Current performance and short-term outlook

The AUD/USD commenced 2025 at approximately 0.6150 in January, hovering near five-year lows due to sustained US dollar strength bolstered by robust US economic indicators. Meanwhile, uncertainties regarding China's economic performance and the potential impact on mineral prices exerted downward pressure on the AUD. By early March, a modest recovery to 0.6350 occurred, though market sentiment remains predominantly cautious.
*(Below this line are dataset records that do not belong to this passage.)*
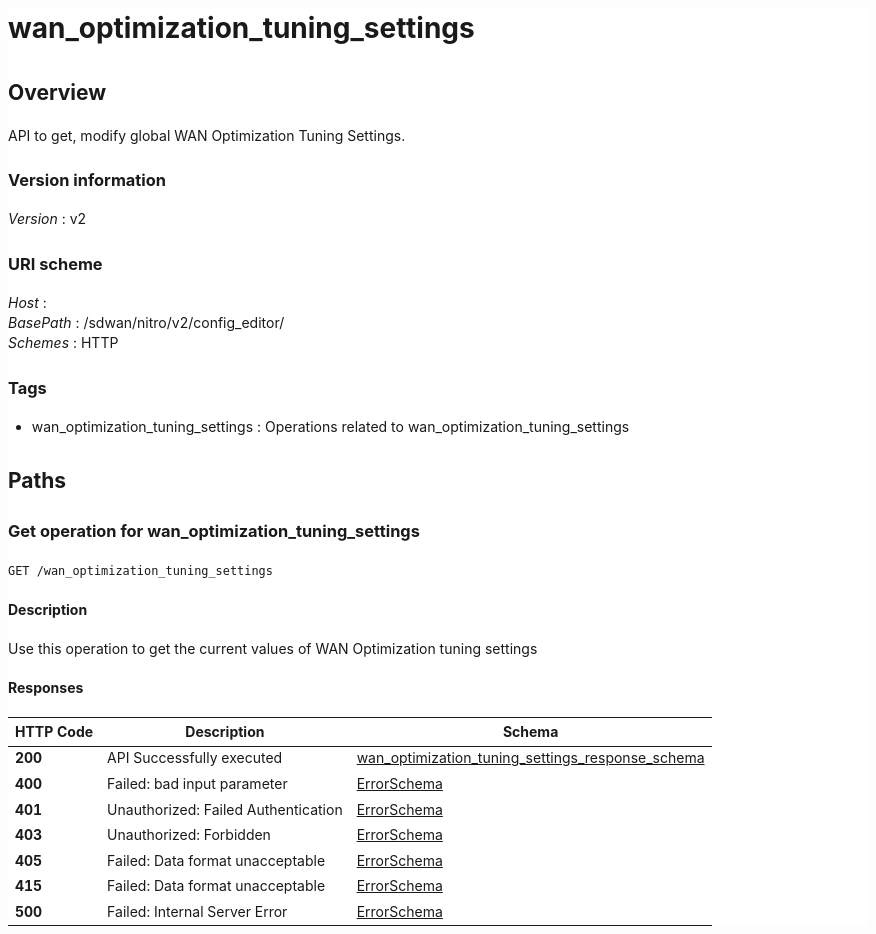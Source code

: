 # wan\_optimization\_tuning\_settings


<a name="overview"></a>
## Overview
API to get, modify global WAN Optimization Tuning Settings.


### Version information
*Version* : v2


### URI scheme
*Host* : <MGMT-IP>  
*BasePath* : /sdwan/nitro/v2/config\_editor/  
*Schemes* : HTTP


### Tags

* wan\_optimization\_tuning\_settings : Operations related to wan\_optimization\_tuning\_settings 




<a name="paths"></a>
## Paths

<a name="wan\_optimization\_tuning\_settings-get"></a>
### Get operation for wan\_optimization\_tuning\_settings
```
GET /wan_optimization_tuning_settings
```


#### Description
Use this operation to get the current values of WAN Optimization tuning settings


#### Responses

|HTTP Code|Description|Schema|
|---|---|---|
|**200**|API Successfully executed|[wan\_optimization\_tuning\_settings\_response\_schema](#wan\_optimization\_tuning\_settings\_response\_schema)|
|**400**|Failed: bad input parameter|[ErrorSchema](#errorschema)|
|**401**|Unauthorized: Failed Authentication|[ErrorSchema](#errorschema)|
|**403**|Unauthorized: Forbidden|[ErrorSchema](#errorschema)|
|**405**|Failed: Data format unacceptable|[ErrorSchema](#errorschema)|
|**415**|Failed: Data format unacceptable|[ErrorSchema](#errorschema)|
|**500**|Failed: Internal Server Error|[ErrorSchema](#errorschema)|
The NAB FX strategy team projects stabilisation around 0.65 midyear with potential movement toward 0.67 by December. However, substantial downside risk exists. Currency strategists acknowledge the possibility of sub-0.60 levels should specific risk scenarios materialise, particularly regarding Chinese economic performance or unanticipated US Federal Reserve policy adjustments. While it is not our base case, there are a few key factors to keep an eye on throughout the year.

Key determinants for 2025

Monetary policy divergence: Reserve Bank of Australia versus Federal Reserve

The interest rate differential between Australia and the United States represents a fundamental driver for AUD/USD fluctuations throughout 2025.

The Reserve Bank of Australia (RBA) made its first rate cut in February 2025, marking the first reduction since November 2020, over four years ago. It is anticipated to implement additional monetary easing by mid-year as inflation moderates and growth considerations become paramount. Futures markets indicate approximately two more interest rate cuts by November, potentially reducing the cash rate from 4.1% to approximately 3.60%. This dovish orientation contrasts markedly with the previous year's policy stability.

Conversely, Federal Reserve officials have adopted a more measured approach following 100 basis points of reductions last year. With upward revisions to US growth forecasts and persistent inflationary pressures, the narrowing interest rate differential creates an unfavourable environment for the Australian dollar. Real rate differentials currently trend against the AUD, historically a reliable indicator of currency depreciation.